> **What needs to be done**
Search the entries below for the word "Create" and copy each line that has it.

== Source records ==

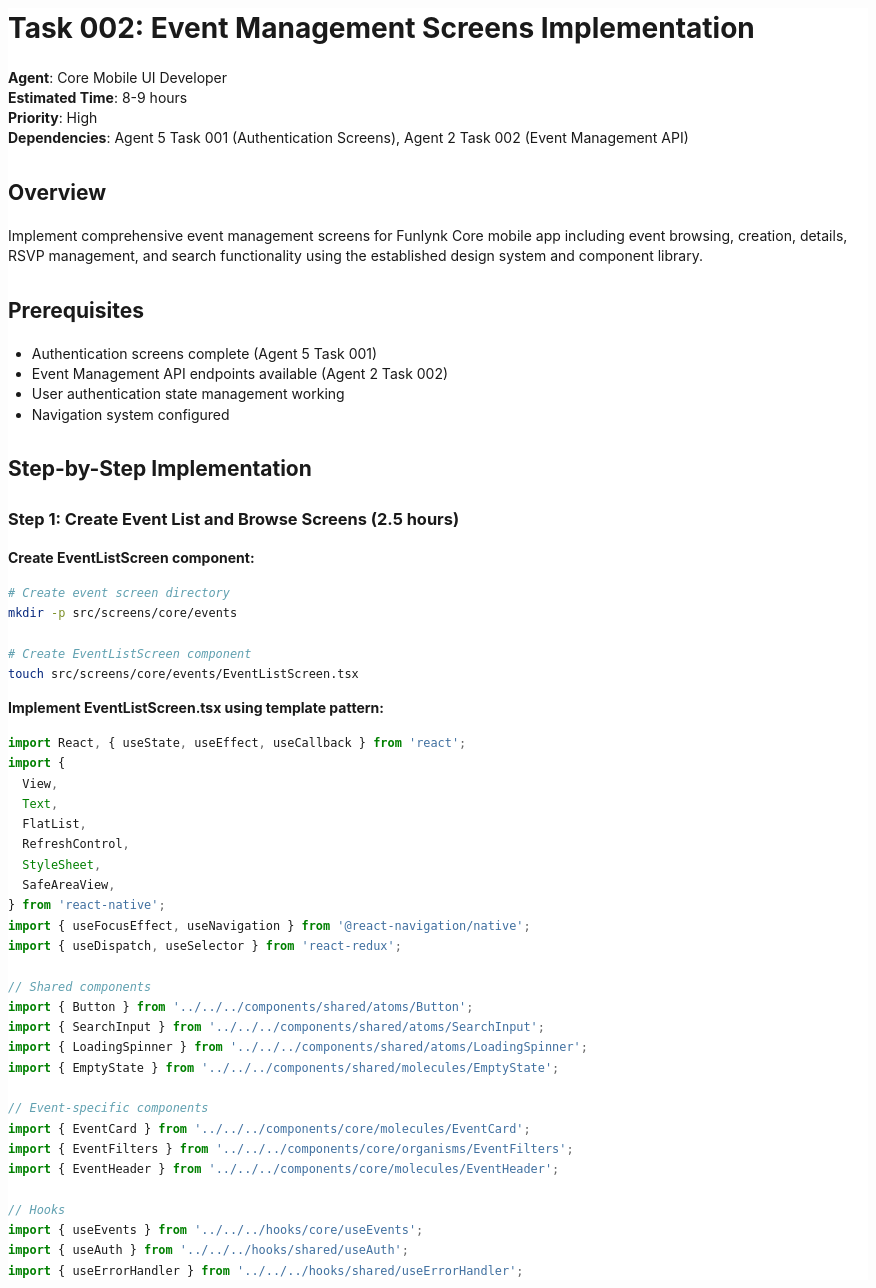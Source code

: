 # Task 002: Event Management Screens Implementation
**Agent**: Core Mobile UI Developer  
**Estimated Time**: 8-9 hours  
**Priority**: High  
**Dependencies**: Agent 5 Task 001 (Authentication Screens), Agent 2 Task 002 (Event Management API)  

## Overview
Implement comprehensive event management screens for Funlynk Core mobile app including event browsing, creation, details, RSVP management, and search functionality using the established design system and component library.

## Prerequisites
- Authentication screens complete (Agent 5 Task 001)
- Event Management API endpoints available (Agent 2 Task 002)
- User authentication state management working
- Navigation system configured

## Step-by-Step Implementation

### Step 1: Create Event List and Browse Screens (2.5 hours)

**Create EventListScreen component:**
```bash
# Create event screen directory
mkdir -p src/screens/core/events

# Create EventListScreen component
touch src/screens/core/events/EventListScreen.tsx
```

**Implement EventListScreen.tsx using template pattern:**
```typescript
import React, { useState, useEffect, useCallback } from 'react';
import {
  View,
  Text,
  FlatList,
  RefreshControl,
  StyleSheet,
  SafeAreaView,
} from 'react-native';
import { useFocusEffect, useNavigation } from '@react-navigation/native';
import { useDispatch, useSelector } from 'react-redux';

// Shared components
import { Button } from '../../../components/shared/atoms/Button';
import { SearchInput } from '../../../components/shared/atoms/SearchInput';
import { LoadingSpinner } from '../../../components/shared/atoms/LoadingSpinner';
import { EmptyState } from '../../../components/shared/molecules/EmptyState';

// Event-specific components
import { EventCard } from '../../../components/core/molecules/EventCard';
import { EventFilters } from '../../../components/core/organisms/EventFilters';
import { EventHeader } from '../../../components/core/molecules/EventHeader';

// Hooks
import { useEvents } from '../../../hooks/core/useEvents';
import { useAuth } from '../../../hooks/shared/useAuth';
import { useErrorHandler } from '../../../hooks/shared/useErrorHandler';
```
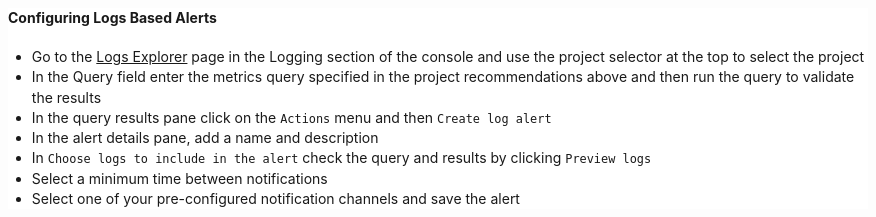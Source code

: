 #### Configuring Logs Based Alerts

*   Go to the [Logs Explorer](https://console.cloud.google.com/logs/query) page in the Logging section of the console and use the project selector at the top to select the project
*   In the Query field enter the metrics query specified in the project recommendations above and then run the query to validate the results
*   In the query results pane click on the `Actions` menu and then `Create log alert`
*   In the alert details pane, add a name and description
*   In `Choose logs to include in the alert` check the query and results by clicking `Preview logs`
*   Select a minimum time between notifications
*   Select one of your pre-configured notification channels and save the alert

===

> **Task output**
### Step 1: Create Event List and Browse Screens (2.5 hours)
**Create EventListScreen component:**
# Create event screen directory
# Create EventListScreen component
*   In the query results pane click on the `Actions` menu and then `Create log alert`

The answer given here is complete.